EE Business is the SME-focused part of BT Group. It sells mobile-led bundles first, with broadband, leased lines, Microsoft 365 and security stacked on top, all on a single monthly bill. Editorial guide below covers each product line, pricing benchmarks and how it compares with BT Business in 2026.

At a glance

Mobile-first SME proposition EE 4G and 5G + Openreach FTTP Smart Plans from £15/mo per user Microsoft 365 add-ons available

Product range

What EE Business actually sells

Six product lines in 2026. Mobile is the lead, and everything else clips onto it. Indicative prices below are guides only, EE Business confirms a final quote after a short eligibility check on your address and number of users.

EE Mobile Smart Plans

Mobile-first SIM-only and handset plans for SMEs. Built around EE’s 4G/5G network with bolt-ons for international roaming, mobile hotspot data, and an EE Business app for line management.

From around £15 per user per month for SIM-only on 24 months, scaling up to flagship handsets with full insurance and Apple One bundles.

EE Business Broadband

Full Fibre 100, 300, 500 and 900 lines on the Openreach network, with a static IP option, a managed business router and 4G or 5G back-up bundled in.

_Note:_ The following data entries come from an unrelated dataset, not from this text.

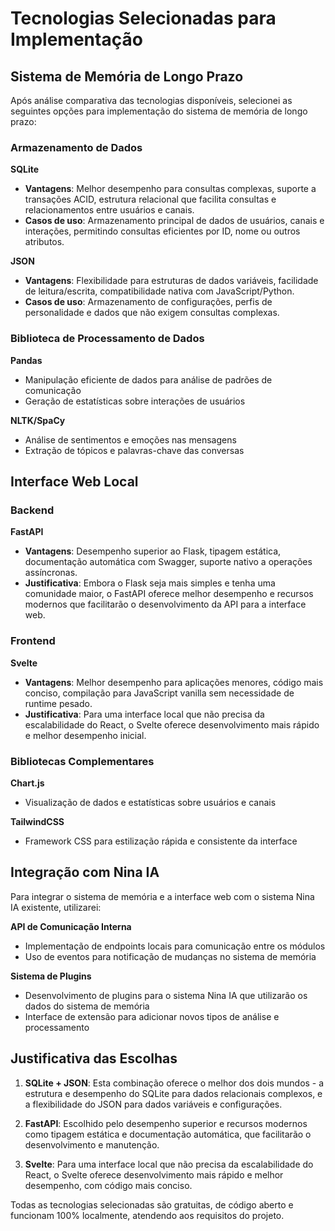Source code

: # Tecnologias Selecionadas para Implementação

## Sistema de Memória de Longo Prazo

Após análise comparativa das tecnologias disponíveis, selecionei as seguintes opções para implementação do sistema de memória de longo prazo:

### Armazenamento de Dados

**SQLite**
- **Vantagens**: Melhor desempenho para consultas complexas, suporte a transações ACID, estrutura relacional que facilita consultas e relacionamentos entre usuários e canais.
- **Casos de uso**: Armazenamento principal de dados de usuários, canais e interações, permitindo consultas eficientes por ID, nome ou outros atributos.

**JSON**
- **Vantagens**: Flexibilidade para estruturas de dados variáveis, facilidade de leitura/escrita, compatibilidade nativa com JavaScript/Python.
- **Casos de uso**: Armazenamento de configurações, perfis de personalidade e dados que não exigem consultas complexas.

### Biblioteca de Processamento de Dados

**Pandas**
- Manipulação eficiente de dados para análise de padrões de comunicação
- Geração de estatísticas sobre interações de usuários

**NLTK/SpaCy**
- Análise de sentimentos e emoções nas mensagens
- Extração de tópicos e palavras-chave das conversas

## Interface Web Local

### Backend

**FastAPI**
- **Vantagens**: Desempenho superior ao Flask, tipagem estática, documentação automática com Swagger, suporte nativo a operações assíncronas.
- **Justificativa**: Embora o Flask seja mais simples e tenha uma comunidade maior, o FastAPI oferece melhor desempenho e recursos modernos que facilitarão o desenvolvimento da API para a interface web.

### Frontend

**Svelte**
- **Vantagens**: Melhor desempenho para aplicações menores, código mais conciso, compilação para JavaScript vanilla sem necessidade de runtime pesado.
- **Justificativa**: Para uma interface local que não precisa da escalabilidade do React, o Svelte oferece desenvolvimento mais rápido e melhor desempenho inicial.

### Bibliotecas Complementares

**Chart.js**
- Visualização de dados e estatísticas sobre usuários e canais

**TailwindCSS**
- Framework CSS para estilização rápida e consistente da interface

## Integração com Nina IA

Para integrar o sistema de memória e a interface web com o sistema Nina IA existente, utilizarei:

**API de Comunicação Interna**
- Implementação de endpoints locais para comunicação entre os módulos
- Uso de eventos para notificação de mudanças no sistema de memória

**Sistema de Plugins**
- Desenvolvimento de plugins para o sistema Nina IA que utilizarão os dados do sistema de memória
- Interface de extensão para adicionar novos tipos de análise e processamento

## Justificativa das Escolhas

1. **SQLite + JSON**: Esta combinação oferece o melhor dos dois mundos - a estrutura e desempenho do SQLite para dados relacionais complexos, e a flexibilidade do JSON para dados variáveis e configurações.

2. **FastAPI**: Escolhido pelo desempenho superior e recursos modernos como tipagem estática e documentação automática, que facilitarão o desenvolvimento e manutenção.

3. **Svelte**: Para uma interface local que não precisa da escalabilidade do React, o Svelte oferece desenvolvimento mais rápido e melhor desempenho, com código mais conciso.

Todas as tecnologias selecionadas são gratuitas, de código aberto e funcionam 100% localmente, atendendo aos requisitos do projeto.
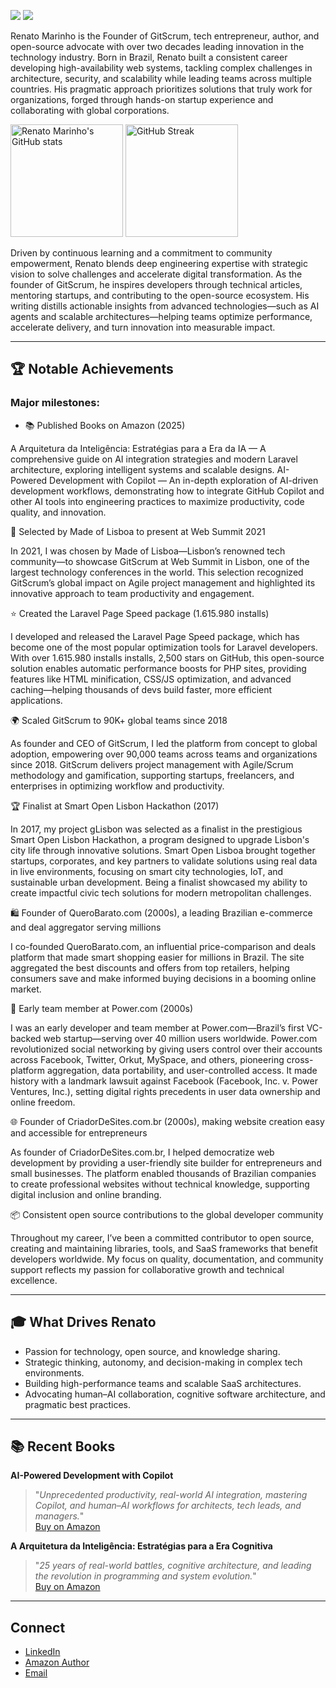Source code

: <p align="left">
  <img src="https://img.shields.io/badge/GitHub%20Since-2008-blue?style=flat&logo=github" />
  <a href="https://www.linkedin.com/in/renatomarinho13/">
    <img src="https://img.shields.io/badge/LinkedIn-renatomarinho13-blue?style=flat&logo=linkedin" />
  </a>
</p>

Renato Marinho is the Founder of GitScrum, tech entrepreneur, author, and open-source advocate with over two decades leading innovation in the technology industry. Born in Brazil, Renato built a consistent career developing high-availability web systems, tackling complex challenges in architecture, security, and scalability while leading teams across multiple countries. His pragmatic approach prioritizes solutions that truly work for organizations, forged through hands-on startup experience and collaborating with global corporations.

<p align="left">
  <img src="https://github-readme-stats.vercel.app/api?username=renatomarinho&show_icons=true&theme=dracula&include_all_commits=true&count_private=true" alt="Renato Marinho's GitHub stats" height="180"/>
  <img src="https://streak-stats.demolab.com/?user=renatomarinho&theme=dracula" alt="GitHub Streak" height="180"/>
</p>

Driven by continuous learning and a commitment to community empowerment, Renato blends deep engineering expertise with strategic vision to solve challenges and accelerate digital transformation. As the founder of GitScrum, he inspires developers through technical articles, mentoring startups, and contributing to the open-source ecosystem. His writing distills actionable insights from advanced technologies—such as AI agents and scalable architectures—helping teams optimize performance, accelerate delivery, and turn innovation into measurable impact.

---

## 🏆 Notable Achievements

### Major milestones:

- 📚 Published Books on Amazon (2025)
  
A Arquitetura da Inteligência: Estratégias para a Era da IA — A comprehensive guide on AI integration strategies and modern Laravel architecture, exploring intelligent systems and scalable designs.
AI-Powered Development with Copilot — An in-depth exploration of AI-driven development workflows, demonstrating how to integrate GitHub Copilot and other AI tools into engineering practices to maximize productivity, code quality, and innovation.

🎪 Selected by Made of Lisboa to present at Web Summit 2021

In 2021, I was chosen by Made of Lisboa—Lisbon’s renowned tech community—to showcase GitScrum at Web Summit in Lisbon, one of the largest technology conferences in the world. This selection recognized GitScrum’s global impact on Agile project management and highlighted its innovative approach to team productivity and engagement.

⭐ Created the Laravel Page Speed package (1.615.980 installs)
  
I developed and released the Laravel Page Speed package, which has become one of the most popular optimization tools for Laravel developers. With over 1.615.980 installs installs, 2,500 stars on GitHub, this open-source solution enables automatic performance boosts for PHP sites, providing features like HTML minification, CSS/JS optimization, and advanced caching—helping thousands of devs build faster, more efficient applications.

🌍 Scaled GitScrum to 90K+ global teams since 2018
  
As founder and CEO of GitScrum, I led the platform from concept to global adoption, empowering over 90,000 teams across teams and organizations since 2018. GitScrum delivers project management with Agile/Scrum methodology and gamification, supporting startups, freelancers, and enterprises in optimizing workflow and productivity.

🏆 Finalist at Smart Open Lisbon Hackathon (2017)
  
In 2017, my project gLisbon was selected as a finalist in the prestigious Smart Open Lisbon Hackathon, a program designed to upgrade Lisbon's city life through innovative solutions. Smart Open Lisboa brought together startups, corporates, and key partners to validate solutions using real data in live environments, focusing on smart city technologies, IoT, and sustainable urban development. Being a finalist showcased my ability to create impactful civic tech solutions for modern metropolitan challenges.

🛍️ Founder of QueroBarato.com (2000s), a leading Brazilian e-commerce and deal aggregator serving millions
  
I co-founded QueroBarato.com, an influential price-comparison and deals platform that made smart shopping easier for millions in Brazil. The site aggregated the best discounts and offers from top retailers, helping consumers save and make informed buying decisions in a booming online market.

💼 Early team member at Power.com (2000s)
  
I was an early developer and team member at Power.com—Brazil’s first VC-backed web startup—serving over 40 million users worldwide. Power.com revolutionized social networking by giving users control over their accounts across Facebook, Twitter, Orkut, MySpace, and others, pioneering cross-platform aggregation, data portability, and user-controlled access. It made history with a landmark lawsuit against Facebook (Facebook, Inc. v. Power Ventures, Inc.), setting digital rights precedents in user data ownership and online freedom.

🌐 Founder of CriadorDeSites.com.br (2000s), making website creation easy and accessible for entrepreneurs

As founder of CriadorDeSites.com.br, I helped democratize web development by providing a user-friendly site builder for entrepreneurs and small businesses. The platform enabled thousands of Brazilian companies to create professional websites without technical knowledge, supporting digital inclusion and online branding.

📦 Consistent open source contributions to the global developer community
  
Throughout my career, I’ve been a committed contributor to open source, creating and maintaining libraries, tools, and SaaS frameworks that benefit developers worldwide. My focus on quality, documentation, and community support reflects my passion for collaborative growth and technical excellence.

---

## 🎓 What Drives Renato

- Passion for technology, open source, and knowledge sharing.
- Strategic thinking, autonomy, and decision-making in complex tech environments.
- Building high-performance teams and scalable SaaS architectures.
- Advocating human–AI collaboration, cognitive software architecture, and pragmatic best practices.

---

## 📚 Recent Books

**AI-Powered Development with Copilot**  
> "_Unprecedented productivity, real-world AI integration, mastering Copilot, and human–AI workflows for architects, tech leads, and managers._"  
[Buy on Amazon](https://www.amazon.com/-/pt/dp/B0FVS5716P)  

**A Arquitetura da Inteligência: Estratégias para a Era Cognitiva**  
> "_25 years of real-world battles, cognitive architecture, and leading the revolution in programming and system evolution._"  
[Buy on Amazon](https://www.amazon.com/-/pt/dp/B0FRYQ59MV)  

---

## Connect

- [LinkedIn](https://www.linkedin.com/in/renatomarinho13/)
- [Amazon Author](https://www.amazon.com/-/pt/Renato-Marinho/e/B0FVSFG1DJ)
- [Email](mailto:renato.marinho@gitscrum.com)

Priced from around £35 a month for Fibre 100 + business support, up to £60 for Fibre 900 with leased-line-style SLAs.

Leased lines and Ethernet

For SMEs and mid-market businesses that need a guaranteed dedicated link: symmetrical fibre Ethernet from 100 Mbps to 10 Gbps with end-to-end SLAs and four-hour fix.

Priced by site survey, typically £350 to £900 a month depending on speed, location and contract length.

Microsoft 365 + cloud

EE Business bundles Microsoft 365 Business Basic, Standard and Premium with mobile or broadband contracts, so an SME pays one monthly bill rather than two.

Microsoft 365 from £6 per user per month, with EE billing and EE support on the licence.

EE Business Mobile Hotspot

A Wi-Fi 6 4G/5G hotspot with a dedicated business SIM, for pop-up offices, field teams or any site without a fixed broadband line.

From around £20 a month for the device + a 100 GB business SIM, no Openreach install required.

Cyber-security and devices

Norton Small Business, Apple Business Manager and managed-device add-ons sold through the EE Business storefront, again on a single monthly EE bill.

Bolt-ons from £3 to £15 per user per month depending on the security stack.

Editorial read

When EE Business is the right pick

EE Business is not the cheapest SME option, and it is not the best for enterprises that need bespoke leased lines. It sits in the sweet spot of small businesses (1 to 50 employees) that want everything on one monthly bill.

Single-bill convergence

Mobile, broadband, Microsoft 365 and security on one EE Business account. Useful for SMEs that want one supplier and one helpdesk rather than four.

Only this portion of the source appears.